От глухого грохота орудийного залпа дрогнул весь город. Президенту по телефону сообщили, что военный корабль присоединился к восставшим.
Отряд, в котором были Стеклянный Глаз и секретарь, всего восемьдесят человек, опоясанные новенькими патронташами, вооруженные винтовками и тремя пулеметами, заняли телеграф. Оттуда по стране и по всему миру были разосланы сообщения, что в городе все спокойно и что войска непоколебимо верны правительству.
Не успели какие-то пригнувшиеся фигуры перебежать через площадь, как из противоположного здания, которое секретарь принял за вокзал, внезапно затрещали пулеметы. Три такси, еще стоявшие между зданиями, поспешно скрылись.
В окнах первого этажа телеграфа появились знакомые маленькие отверстия с звездочкой трещин. Пулеметы стучали не переставая. Телеграф молчал. Здесь еще не успели установить пулеметы, офицер оставался наверху у телеграфного аппарата. Под нижним этажом находился подвал, крытый стеклом, закопченным и совершенно непрозрачным. Секретарь, принявший это потемневшее стекло за деревянный настил, хотел добежать до окна, откуда было удобно обстреливать противника, но провалился по колено и поранил себе подъем правой ноги; осторожно перенеся центр тяжести своего тела и тем самым избежав падения в подвал, он с трудом вытащил застрявшую ногу.
— Первый раненый революционер! — в ярости крикнул он и, хромая, вернулся назад.
— Да у тебя кровь!
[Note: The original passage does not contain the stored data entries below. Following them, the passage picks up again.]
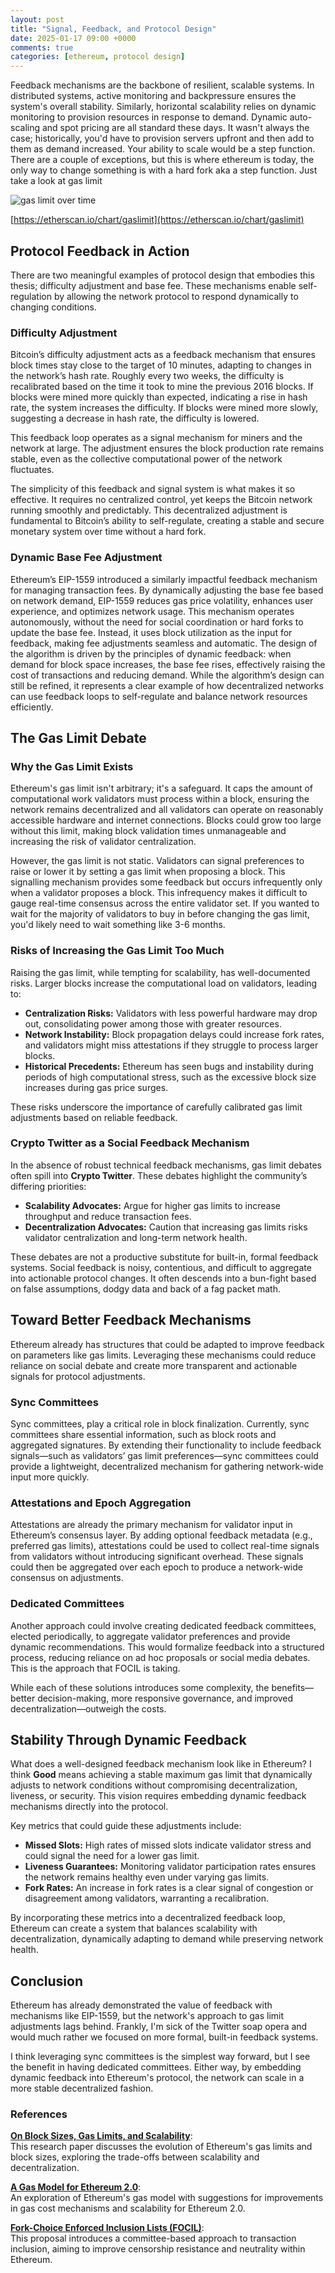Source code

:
```yaml
---
layout: post
title: "Signal, Feedback, and Protocol Design"
date: 2025-01-17 09:00 +0000
comments: true
categories: [ethereum, protocol design]
---
```


Feedback mechanisms are the backbone of resilient, scalable systems. In distributed systems, active monitoring and backpressure ensures the system's overall stability. Similarly, horizontal scalability relies on dynamic monitoring to provision resources in response to demand. Dynamic auto-scaling and spot pricing are all standard these days. It wasn't always the case; historically, you'd have to provision servers upfront and then add to them as demand increased. Your ability to scale would be a step function. There are a couple of exceptions, but this is where ethereum is today, the only way to change something is with a hard fork aka a step function. Just take a look at gas limit 

![gas limit over time](/assets/img/blog/signal-feedback-and-protocol-design/gas-limit.png)

[https://etherscan.io/chart/gaslimit](https://etherscan.io/chart/gaslimit)


## Protocol Feedback in Action

There are two meaningful examples of protocol design that embodies this thesis; difficulty adjustment and base fee. These mechanisms enable self-regulation by allowing the network protocol to respond dynamically to changing conditions.

### Difficulty Adjustment 

Bitcoin’s difficulty adjustment acts as a feedback mechanism that ensures block times stay close to the target of 10 minutes, adapting to changes in the network’s hash rate. Roughly every two weeks, the difficulty is recalibrated based on the time it took to mine the previous 2016 blocks. If blocks were mined more quickly than expected, indicating a rise in hash rate, the system increases the difficulty. If blocks were mined more slowly, suggesting a decrease in hash rate, the difficulty is lowered.

This feedback loop operates as a signal mechanism for miners and the network at large. The adjustment ensures the block production rate remains stable, even as the collective computational power of the network fluctuates. 

The simplicity of this feedback and signal system is what makes it so effective. It requires no centralized control, yet keeps the Bitcoin network running smoothly and predictably. This decentralized adjustment is fundamental to Bitcoin’s ability to self-regulate, creating a stable and secure monetary system over time without a hard fork.

### Dynamic Base Fee Adjustment 

Ethereum’s EIP-1559 introduced a similarly impactful feedback mechanism for managing transaction fees. By dynamically adjusting the base fee based on network demand, EIP-1559 reduces gas price volatility, enhances user experience, and optimizes network usage. This mechanism operates autonomously, without the need for social coordination or hard forks to update the base fee. Instead, it uses block utilization as the input for feedback, making fee adjustments seamless and automatic. The design of the algorithm is driven by the principles of dynamic feedback: when demand for block space increases, the base fee rises, effectively raising the cost of transactions and reducing demand. While the algorithm’s design can still be refined, it represents a clear example of how decentralized networks can use feedback loops to self-regulate and balance network resources efficiently.


## The Gas Limit Debate

### Why the Gas Limit Exists
Ethereum's gas limit isn't arbitrary; it's a safeguard. It caps the amount of computational work validators must process within a block, ensuring the network remains decentralized and all validators can operate on reasonably accessible hardware and internet connections. Blocks could grow too large without this limit, making block validation times unmanageable and increasing the risk of validator centralization.

However, the gas limit is not static. Validators can signal preferences to raise or lower it by setting a gas limit when proposing a block. This signalling mechanism provides some feedback but occurs infrequently only when a validator proposes a block. This infrequency makes it difficult to gauge real-time consensus across the entire validator set. If you wanted to wait for the majority of validators to buy in before changing the gas limit, you'd likely need to wait something like 3-6 months.

### Risks of Increasing the Gas Limit Too Much
Raising the gas limit, while tempting for scalability, has well-documented risks. Larger blocks increase the computational load on validators, leading to:  
- **Centralization Risks:** Validators with less powerful hardware may drop out, consolidating power among those with greater resources.  
- **Network Instability:** Block propagation delays could increase fork rates, and validators might miss attestations if they struggle to process larger blocks.  
- **Historical Precedents:** Ethereum has seen bugs and instability during periods of high computational stress, such as the excessive block size increases during gas price surges.

These risks underscore the importance of carefully calibrated gas limit adjustments based on reliable feedback.

### Crypto Twitter as a Social Feedback Mechanism
In the absence of robust technical feedback mechanisms, gas limit debates often spill into **Crypto Twitter**. These debates highlight the community’s differing priorities:  
- **Scalability Advocates:** Argue for higher gas limits to increase throughput and reduce transaction fees.  
- **Decentralization Advocates:** Caution that increasing gas limits risks validator centralization and long-term network health.  

These debates are not a productive substitute for built-in, formal feedback systems. Social feedback is noisy, contentious, and difficult to aggregate into actionable protocol changes. It often descends into a bun-fight based on false assumptions, dodgy data and back of a fag packet math.


## Toward Better Feedback Mechanisms

Ethereum already has structures that could be adapted to improve feedback on parameters like gas limits. Leveraging these mechanisms could reduce reliance on social debate and create more transparent and actionable signals for protocol adjustments.

### Sync Committees
Sync committees, play a critical role in block finalization. Currently, sync committees share essential information, such as block roots and aggregated signatures. By extending their functionality to include feedback signals—such as validators’ gas limit preferences—sync committees could provide a lightweight, decentralized mechanism for gathering network-wide input more quickly.

### Attestations and Epoch Aggregation
Attestations are already the primary mechanism for validator input in Ethereum’s consensus layer. By adding optional feedback metadata (e.g., preferred gas limits), attestations could be used to collect real-time signals from validators without introducing significant overhead. These signals could then be aggregated over each epoch to produce a network-wide consensus on adjustments.  

### Dedicated Committees 
Another approach could involve creating dedicated feedback committees, elected periodically, to aggregate validator preferences and provide dynamic recommendations. This would formalize feedback into a structured process, reducing reliance on ad hoc proposals or social media debates. This is the approach that FOCIL is taking.

While each of these solutions introduces some complexity, the benefits—better decision-making, more responsive governance, and improved decentralization—outweigh the costs.

## Stability Through Dynamic Feedback

What does a well-designed feedback mechanism look like in Ethereum? I think **Good** means achieving a stable maximum gas limit that dynamically adjusts to network conditions without compromising decentralization, liveness, or security. This vision requires embedding dynamic feedback mechanisms directly into the protocol.

Key metrics that could guide these adjustments include:  
- **Missed Slots:** High rates of missed slots indicate validator stress and could signal the need for a lower gas limit.  
- **Liveness Guarantees:** Monitoring validator participation rates ensures the network remains healthy even under varying gas limits.  
- **Fork Rates:** An increase in fork rates is a clear signal of congestion or disagreement among validators, warranting a recalibration.  

By incorporating these metrics into a decentralized feedback loop, Ethereum can create a system that balances scalability with decentralization, dynamically adapting to demand while preserving network health. 


## Conclusion

Ethereum has already demonstrated the value of feedback with mechanisms like EIP-1559, but the network's approach to gas limit adjustments lags behind. Frankly, I'm sick of the Twitter soap opera and would much rather we focused on more formal, built-in feedback systems.

I think leveraging sync committees is the simplest way forward, but I see the benefit in having dedicated committees. Either way, by embedding dynamic feedback into Ethereum's protocol, the network can scale in a more stable decentralized fashion.


### References

**[On Block Sizes, Gas Limits, and Scalability](https://ethresear.ch/t/on-block-sizes-gas-limits-and-scalability/18444)**:  
   This research paper discusses the evolution of Ethereum's gas limits and block sizes, exploring the trade-offs between scalability and decentralization.  
   

**[A Gas Model for Ethereum 2.0](https://ethresear.ch/t/a-gas-model-for-ethereum-2-0/19989)**:  
   An exploration of Ethereum's gas model with suggestions for improvements in gas cost mechanisms and scalability for Ethereum 2.0. 
   

**[Fork-Choice Enforced Inclusion Lists (FOCIL)](https://ethresear.ch/t/fork-choice-enforced-inclusion-lists-focil-a-simple-committee-based-inclusion-list-proposal/19870)**:  
   This proposal introduces a committee-based approach to transaction inclusion, aiming to improve censorship resistance and neutrality within Ethereum.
В тебя стреляли?
— Еще бы, стекло выстрелило… — Его душила злоба.
И так как окружающие спокойно жевали апельсины, секретарь со Стеклянным Глазом установили пулемет и начали поливать врагов огнем. Те не замедлили с ответом. Окно разлетелось.
— Не плохо! — одобрительно заметил секретарь.
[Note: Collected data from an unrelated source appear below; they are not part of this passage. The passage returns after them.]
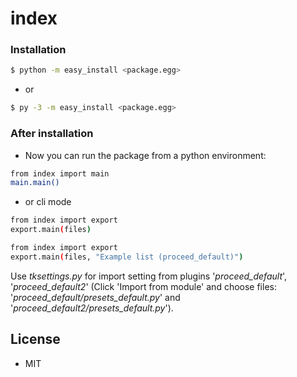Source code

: # index

### Installation

```sh
$ python -m easy_install <package.egg>
```
- or
```sh
$ py -3 -m easy_install <package.egg>
```

### After installation

- Now you can run the package from a python environment:
```sh
from index import main
main.main()
```
- or cli mode
```sh
from index import export
export.main(files)
```
```sh
from index import export
export.main(files, "Example list (proceed_default)")
```

Use *tksettings.py* for import setting from plugins
'*proceed_default*', '*proceed_default2*'
(Click 'Import from module' and choose files:
'*proceed_default/presets_default.py*' and
'*proceed_default2/presets_default.py*').

License
----
- MIT
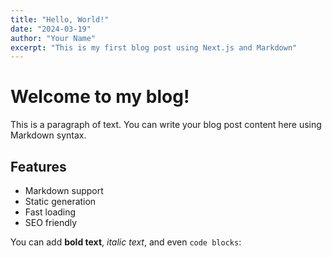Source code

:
 ```yaml
---
title: "Hello, World!"
date: "2024-03-19"
author: "Your Name"
excerpt: "This is my first blog post using Next.js and Markdown"
---
```


# Welcome to my blog!

This is a paragraph of text. You can write your blog post content here using Markdown syntax.

## Features

- Markdown support
- Static generation
- Fast loading
- SEO friendly

You can add **bold text**, *italic text*, and even `code blocks`:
Откуда-то слева солдаты и люди, похожие на рабочих, выкатили на площадь легкое орудие и направили его на телеграф.
— Будет жарко, — сказал секретарь и дал очередь из пулемета.
Первый снаряд противника снес толстенный чугунный фонарный столб перед телеграфом. Среди воцарившейся вслед за тем тишины над головами Стеклянного Глаза и секретаря внезапно раздался топот многих ног. Выстрелы слышались уже внутри здания, верхние этажи которого были заняты противником, ворвавшимся через боковой вход.
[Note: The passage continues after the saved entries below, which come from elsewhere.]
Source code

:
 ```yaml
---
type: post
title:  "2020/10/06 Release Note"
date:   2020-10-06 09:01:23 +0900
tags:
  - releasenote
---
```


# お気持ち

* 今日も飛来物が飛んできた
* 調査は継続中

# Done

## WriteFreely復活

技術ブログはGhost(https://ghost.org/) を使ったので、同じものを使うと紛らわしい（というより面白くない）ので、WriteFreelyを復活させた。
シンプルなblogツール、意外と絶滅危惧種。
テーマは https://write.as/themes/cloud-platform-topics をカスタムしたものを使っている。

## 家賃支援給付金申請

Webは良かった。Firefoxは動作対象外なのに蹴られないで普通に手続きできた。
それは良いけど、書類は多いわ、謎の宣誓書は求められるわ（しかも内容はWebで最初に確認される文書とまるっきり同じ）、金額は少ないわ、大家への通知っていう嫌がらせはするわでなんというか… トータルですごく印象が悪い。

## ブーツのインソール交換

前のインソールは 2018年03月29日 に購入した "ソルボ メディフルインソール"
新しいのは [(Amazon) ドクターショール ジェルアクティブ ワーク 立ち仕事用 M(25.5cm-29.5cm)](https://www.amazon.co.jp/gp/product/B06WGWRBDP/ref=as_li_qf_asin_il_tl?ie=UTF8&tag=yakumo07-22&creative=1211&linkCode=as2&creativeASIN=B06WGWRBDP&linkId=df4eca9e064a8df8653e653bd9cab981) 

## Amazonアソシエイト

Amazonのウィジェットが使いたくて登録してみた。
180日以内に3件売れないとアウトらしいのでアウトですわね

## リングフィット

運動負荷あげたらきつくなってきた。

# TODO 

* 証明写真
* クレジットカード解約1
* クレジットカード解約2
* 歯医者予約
В то время как двое друзей продолжали стрелять из пулемета, их сотоварищи уже подняли руки, сдаваясь противнику: солдатам и рабочим.
Долговязый рабочий, который сорвал митинг ученого, накинулся сзади на стоявшего на коленях и стрелявшего секретаря и, оторвав его от пулемета, повалил на пол.
Три хорошо одетых господина приказали связать руки Стеклянному Глазу и секретарю, которые только теперь поняли, что сражались на стороне правительства.
Секретарь, не знавший, смеяться ему или плакать, коротко сказал:
— Обидно.
Стеклянный Глаз пытался разъяснить недоразумение. Никто не понял его. Связанных повели через площадь мимо победоносных портовых рабочих и их орудия прямо в тюрьму.
Часом позже три хорошо одетых господина сообщили всему миру о победе революции.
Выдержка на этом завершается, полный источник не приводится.